You hear that? That’s 36 hours during which I have no intention of making the bed. None. I mean, there’s clothes just all over the apartment, dog toys scattered everywhere, and I may not even run the dishwasher before I go to bed.
Anyway.
The day got off to a bit of an unfortunate start, though, because my husband occasionally slips up on the finer points of sharing a household, and absconded to Belgium with all of our toothpaste.
And the dog has officially noticed that it’s dark out and Nick isn’t home, because she’s gone into psycho guard-dog mode, and keeps scaring the life out of me by barking her head off at literally absolutely nothing.

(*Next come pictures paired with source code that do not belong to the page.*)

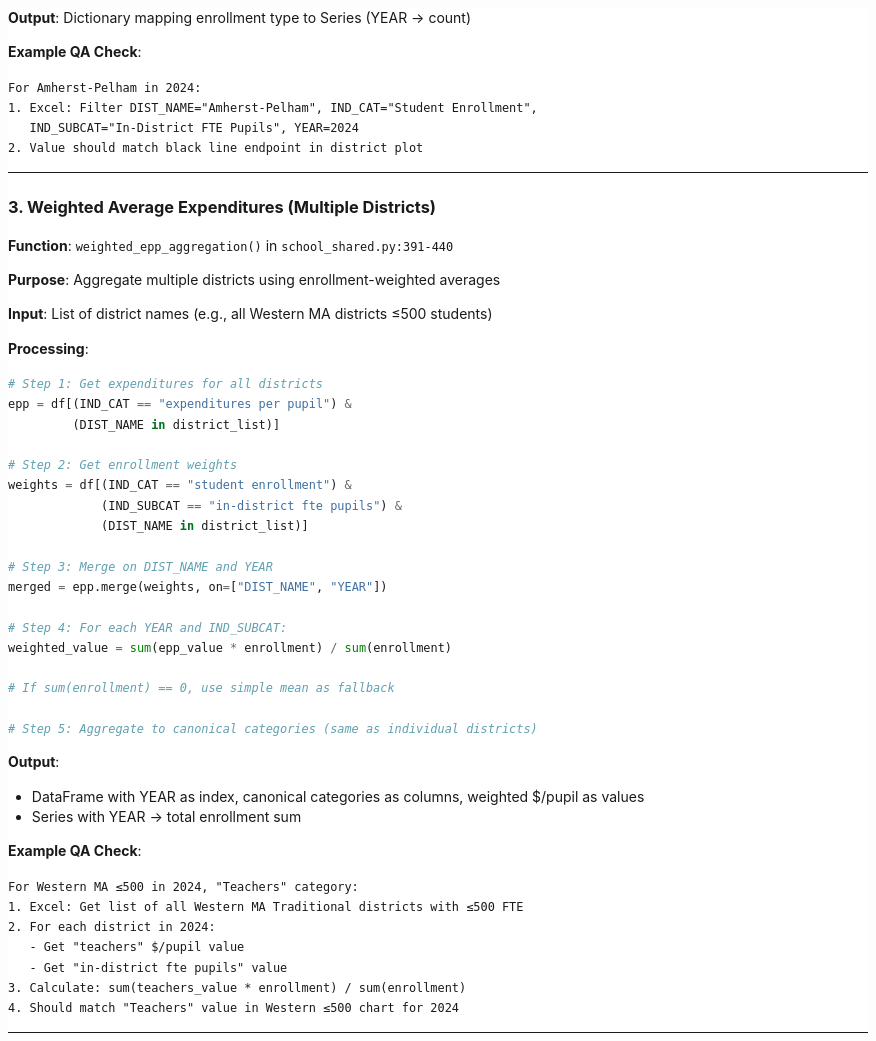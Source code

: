 **Output**: Dictionary mapping enrollment type to Series (YEAR → count)

**Example QA Check**:
```
For Amherst-Pelham in 2024:
1. Excel: Filter DIST_NAME="Amherst-Pelham", IND_CAT="Student Enrollment",
   IND_SUBCAT="In-District FTE Pupils", YEAR=2024
2. Value should match black line endpoint in district plot
```

---

### 3. Weighted Average Expenditures (Multiple Districts)

**Function**: `weighted_epp_aggregation()` in `school_shared.py:391-440`

**Purpose**: Aggregate multiple districts using enrollment-weighted averages

**Input**: List of district names (e.g., all Western MA districts ≤500 students)

**Processing**:
```python
# Step 1: Get expenditures for all districts
epp = df[(IND_CAT == "expenditures per pupil") &
         (DIST_NAME in district_list)]

# Step 2: Get enrollment weights
weights = df[(IND_CAT == "student enrollment") &
             (IND_SUBCAT == "in-district fte pupils") &
             (DIST_NAME in district_list)]

# Step 3: Merge on DIST_NAME and YEAR
merged = epp.merge(weights, on=["DIST_NAME", "YEAR"])

# Step 4: For each YEAR and IND_SUBCAT:
weighted_value = sum(epp_value * enrollment) / sum(enrollment)

# If sum(enrollment) == 0, use simple mean as fallback

# Step 5: Aggregate to canonical categories (same as individual districts)
```

**Output**:
- DataFrame with YEAR as index, canonical categories as columns, weighted $/pupil as values
- Series with YEAR → total enrollment sum

**Example QA Check**:
```
For Western MA ≤500 in 2024, "Teachers" category:
1. Excel: Get list of all Western MA Traditional districts with ≤500 FTE
2. For each district in 2024:
   - Get "teachers" $/pupil value
   - Get "in-district fte pupils" value
3. Calculate: sum(teachers_value * enrollment) / sum(enrollment)
4. Should match "Teachers" value in Western ≤500 chart for 2024
```

---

While I wait for my next Jolie-induced heart attack (she will trade it in any minute now for hearty snoring), I’ve been thinking about what I’ve learned in my year here. It has been, you know, just over a year; the anniversary slid by while I was busy showing off the wedding photos.
I mean, I’ve learned some bluntly tangible things: how to make a blanquette de veau, that I can love to eat things that I have always been afraid of, how to share advice with other dog owners in French, that I can laugh at (some of) my mistakes, that it will always be easier for me to relate to outsiders than to insiders, that I have a talent for some kinds of bravery and not others, and that “magic wand” in French is “baguette magique.”
I am so not making up that last one; look it up.
It’s also been an incredible lesson in what happens in the absence of the American dream. To see why people come here, what they do, what they feel entitled to want, why they marry, even–it makes me feel so absurdly spoiled and entitled. But then…we’ve been taught that we can be President someday, and I think that there is something in most of us that secretly feels like we are letting down the world when we become anything else; anything less. And now I am here, among these women doing their best, and proud of their accomplishments, but who affect no more of the world than a glass of Sancerre on a Tuesday afternoon can get you, and–I have been one of them, for a year, and it’s not what I was ever led to expect that my life would be.
So am I to blame for that, or are my expectations?
It’s been a year, and I have learned a great deal about both my abilities and my limitations, and I suspect that some changes are coming for me in any case, but…there’s something to be said for a fresh perspective.
Also? Harry Potter’s scar is in the shape of an “éclair.”